Intermediate wettability conditions for the two-phase system are obtained when the water contact angle is in the range of 75 to 105°. (Anderson 1986; Wang et al. 2011b) Based on this classification, researchers investigating the application of fluorinated chemicals to alter rock wettability have typically reached values between 112° and 150° under similar conditions. (Al-Anazi et al. 2007; Fahes and Firoozabadi 2005; Franco-Aguirre et al. 2018; Li et al. 2011; Mousavi et al. 2013; Noh and Firoozabadi 2008; Zhang et al. 2014) In comparison, our results clearly demonstrate that the benzoxazine monomer can alter the surface of the rock from strongly water-wet to intermediate gas-wet conditions at even reduced polymerization temperatures during the treatment process. While the contact angle results were promising, as mentioned earlier, the spontaneous imbibition tests could be more insightful in revealing the performance of the benzoxazine treatment at reduced curing temperatures. The impure compounds in the synthesis process also affect the feasibility of polymerizing the benzoxazine resins based on the ring-opening process. Researchers evidenced that a non-catalytic polymerization in some benzoxazine types can occur even at 30 to 40 °C due to the phenolic impurities present in the synthesis process (Akkus et al. 2020; Han et al. 2017).

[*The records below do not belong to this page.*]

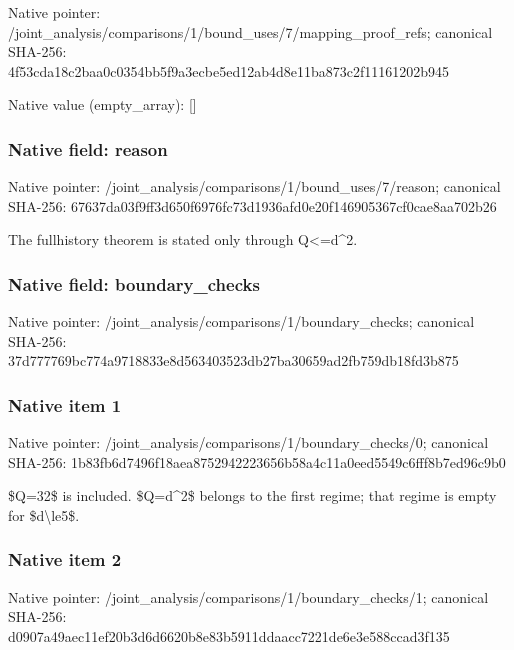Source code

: \documentclass[10pt,a4paper]{article}
\begin{document}
Native pointer: /joint\_analysis/comparis\allowbreak{}ons/1/bound\_uses/7/mappi\allowbreak{}ng\_proof\_refs; canonical SHA-256: 4f53cda18c2baa0c0354bb5f\allowbreak{}9a3ecbe5ed12ab4d8e11ba87\allowbreak{}3c2f11161202b945



Native value (empty\_array): []



\subsubsection{Native field: reason}


Native pointer: /joint\_analysis/comparis\allowbreak{}ons/1/bound\_uses/7/reaso\allowbreak{}n; canonical SHA-256: 67637da03f9ff3d650f6976f\allowbreak{}c73d1936afd0e20f14690536\allowbreak{}7cf0cae8aa702b26


The fullhistory theorem is stated only through Q<=d\textasciicircum{}2.


\subsubsection{Native field: boundary\_checks}


Native pointer: /joint\_analysis/comparis\allowbreak{}ons/1/boundary\_checks; canonical SHA-256: 37d777769bc774a9718833e8\allowbreak{}d563403523db27ba30659ad2\allowbreak{}fb759db18fd3b875



\subsubsection{Native item 1}


Native pointer: /joint\_analysis/comparis\allowbreak{}ons/1/boundary\_checks/0; canonical SHA-256: 1b83fb6d7496f18aea875294\allowbreak{}2223656b58a4c11a0eed5549\allowbreak{}c6fff8b7ed96c9b0


\$Q=32\$ is included. \$Q=d\textasciicircum{}2\$ belongs to the first regime; that regime is empty for \$d\textbackslash{}le5\$.


\subsubsection{Native item 2}


Native pointer: /joint\_analysis/comparis\allowbreak{}ons/1/boundary\_checks/1; canonical SHA-256: d0907a49aec11ef20b3d6d66\allowbreak{}20b8e83b5911ddaacc7221de\allowbreak{}6e3e588ccad3f135
\end{document}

For a monomer concentration of 2.5 wt.%, Fig. 6 compares the pre- and post-treatment spontaneous brine imbibition results for samples CT2, CT3, and CT4 cured at 125, 150, and 180 °C, respectively. Overall, all three samples behaved similarly before treatment, reaching a plateau of about 65% spontaneously imbibed brine saturation at 16.7 h (Fig. 6). Although a similar data set looks more scattered for the three samples after treatment, the water uptake plateau decreased to an average value of about 55% at 16.7 h mark. These results suggest that the reduced 2.5 wt.% monomer concentration can still alter the rock wettability, producing an effect in the porous space to reduce the capillary strength while having only a tiny impact on the absolute permeability.

Fig.6
figure 6

Spontaneous brine imbibition results for samples CT2, CT3, and CT4 before and after benzoxazine treatment (BT: before treatment, AT: after treatment)

The contact angle data recorded for all curing temperatures explored (Table 4) do not follow the expected decreasing trend with a reduction in the polymerization temperature of the benzoxazine monomer as suggested elsewhere (Liu et al. 2013). A similar unconformity is evident among the spontaneous brine imbibition results reported in Fig. 6, where one may expect that a water-wet rock’s initial strength to imbibe water would be more preserved with a decrease in curing temperature. However, the above abnormal behavior may not seem highly unexpected considering the difficulties associated with achieving desirable outcomes when treating natural porous rocks with complex pore networks and internal pore surface systems as opposed to the treatments done on highly ideal and uniform surfaces as that of glass (Liu et al. 2013).

3.2 Core Flooding Results

To further understand the implication of the induced wettability alteration, core flooding experiments were conducted under elevated pressure and temperature before and after benzoxazine treatment on samples CT2, CT3 and CT4.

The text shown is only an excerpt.